Given records.
↓

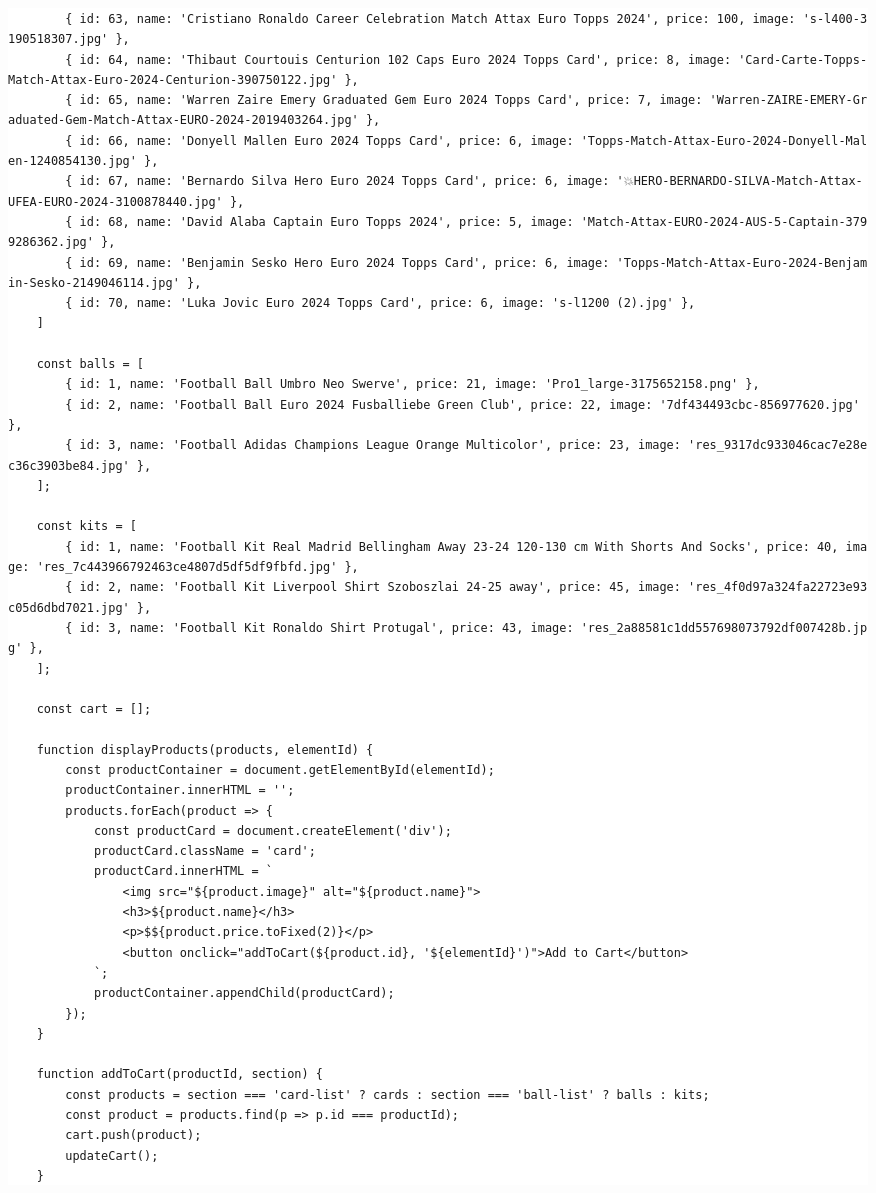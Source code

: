             { id: 63, name: 'Cristiano Ronaldo Career Celebration Match Attax Euro Topps 2024', price: 100, image: 's-l400-3190518307.jpg' },
            { id: 64, name: 'Thibaut Courtouis Centurion 102 Caps Euro 2024 Topps Card', price: 8, image: 'Card-Carte-Topps-Match-Attax-Euro-2024-Centurion-390750122.jpg' },
            { id: 65, name: 'Warren Zaire Emery Graduated Gem Euro 2024 Topps Card', price: 7, image: 'Warren-ZAIRE-EMERY-Graduated-Gem-Match-Attax-EURO-2024-2019403264.jpg' },
            { id: 66, name: 'Donyell Mallen Euro 2024 Topps Card', price: 6, image: 'Topps-Match-Attax-Euro-2024-Donyell-Malen-1240854130.jpg' },
            { id: 67, name: 'Bernardo Silva Hero Euro 2024 Topps Card', price: 6, image: '💥HERO-BERNARDO-SILVA-Match-Attax-UFEA-EURO-2024-3100878440.jpg' },
            { id: 68, name: 'David Alaba Captain Euro Topps 2024', price: 5, image: 'Match-Attax-EURO-2024-AUS-5-Captain-3799286362.jpg' },
            { id: 69, name: 'Benjamin Sesko Hero Euro 2024 Topps Card', price: 6, image: 'Topps-Match-Attax-Euro-2024-Benjamin-Sesko-2149046114.jpg' },
            { id: 70, name: 'Luka Jovic Euro 2024 Topps Card', price: 6, image: 's-l1200 (2).jpg' },
        ]

        const balls = [
            { id: 1, name: 'Football Ball Umbro Neo Swerve', price: 21, image: 'Pro1_large-3175652158.png' },
            { id: 2, name: 'Football Ball Euro 2024 Fusballiebe Green Club', price: 22, image: '7df434493cbc-856977620.jpg' },
            { id: 3, name: 'Football Adidas Champions League Orange Multicolor', price: 23, image: 'res_9317dc933046cac7e28ec36c3903be84.jpg' },
        ];

        const kits = [
            { id: 1, name: 'Football Kit Real Madrid Bellingham Away 23-24 120-130 cm With Shorts And Socks', price: 40, image: 'res_7c443966792463ce4807d5df5df9fbfd.jpg' },
            { id: 2, name: 'Football Kit Liverpool Shirt Szoboszlai 24-25 away', price: 45, image: 'res_4f0d97a324fa22723e93c05d6dbd7021.jpg' },
            { id: 3, name: 'Football Kit Ronaldo Shirt Protugal', price: 43, image: 'res_2a88581c1dd557698073792df007428b.jpg' },
        ];

        const cart = [];

        function displayProducts(products, elementId) {
            const productContainer = document.getElementById(elementId);
            productContainer.innerHTML = '';
            products.forEach(product => {
                const productCard = document.createElement('div');
                productCard.className = 'card';
                productCard.innerHTML = `
                    <img src="${product.image}" alt="${product.name}">
                    <h3>${product.name}</h3>
                    <p>$${product.price.toFixed(2)}</p>
                    <button onclick="addToCart(${product.id}, '${elementId}')">Add to Cart</button>
                `;
                productContainer.appendChild(productCard);
            });
        }

        function addToCart(productId, section) {
            const products = section === 'card-list' ? cards : section === 'ball-list' ? balls : kits;
            const product = products.find(p => p.id === productId);
            cart.push(product);
            updateCart();
        }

↑

The records above are to be reproduced exactly; the pictures are to be left out.

Output of the task.
Source code

:             { id: 63, name: 'Cristiano Ronaldo Career Celebration Match Attax Euro Topps 2024', price: 100, image: 's-l400-3190518307.jpg' },
            { id: 64, name: 'Thibaut Courtouis Centurion 102 Caps Euro 2024 Topps Card', price: 8, image: 'Card-Carte-Topps-Match-Attax-Euro-2024-Centurion-390750122.jpg' },
            { id: 65, name: 'Warren Zaire Emery Graduated Gem Euro 2024 Topps Card', price: 7, image: 'Warren-ZAIRE-EMERY-Graduated-Gem-Match-Attax-EURO-2024-2019403264.jpg' },
            { id: 66, name: 'Donyell Mallen Euro 2024 Topps Card', price: 6, image: 'Topps-Match-Attax-Euro-2024-Donyell-Malen-1240854130.jpg' },
            { id: 67, name: 'Bernardo Silva Hero Euro 2024 Topps Card', price: 6, image: '💥HERO-BERNARDO-SILVA-Match-Attax-UFEA-EURO-2024-3100878440.jpg' },
            { id: 68, name: 'David Alaba Captain Euro Topps 2024', price: 5, image: 'Match-Attax-EURO-2024-AUS-5-Captain-3799286362.jpg' },
            { id: 69, name: 'Benjamin Sesko Hero Euro 2024 Topps Card', price: 6, image: 'Topps-Match-Attax-Euro-2024-Benjamin-Sesko-2149046114.jpg' },
            { id: 70, name: 'Luka Jovic Euro 2024 Topps Card', price: 6, image: 's-l1200 (2).jpg' },
        ]

        const balls = [
            { id: 1, name: 'Football Ball Umbro Neo Swerve', price: 21, image: 'Pro1_large-3175652158.png' },
            { id: 2, name: 'Football Ball Euro 2024 Fusballiebe Green Club', price: 22, image: '7df434493cbc-856977620.jpg' },
            { id: 3, name: 'Football Adidas Champions League Orange Multicolor', price: 23, image: 'res_9317dc933046cac7e28ec36c3903be84.jpg' },
        ];

        const kits = [
            { id: 1, name: 'Football Kit Real Madrid Bellingham Away 23-24 120-130 cm With Shorts And Socks', price: 40, image: 'res_7c443966792463ce4807d5df5df9fbfd.jpg' },
            { id: 2, name: 'Football Kit Liverpool Shirt Szoboszlai 24-25 away', price: 45, image: 'res_4f0d97a324fa22723e93c05d6dbd7021.jpg' },
            { id: 3, name: 'Football Kit Ronaldo Shirt Protugal', price: 43, image: 'res_2a88581c1dd557698073792df007428b.jpg' },
        ];

        const cart = [];

        function displayProducts(products, elementId) {
            const productContainer = document.getElementById(elementId);
            productContainer.innerHTML = '';
            products.forEach(product => {
                const productCard = document.createElement('div');
                productCard.className = 'card';
                productCard.innerHTML = `
                    <img src="${product.image}" alt="${product.name}">
                    <h3>${product.name}</h3>
                    <p>$${product.price.toFixed(2)}</p>
                    <button onclick="addToCart(${product.id}, '${elementId}')">Add to Cart</button>
                `;
                productContainer.appendChild(productCard);
            });
        }

        function addToCart(productId, section) {
            const products = section === 'card-list' ? cards : section === 'ball-list' ? balls : kits;
            const product = products.find(p => p.id === productId);
            cart.push(product);
            updateCart();
        }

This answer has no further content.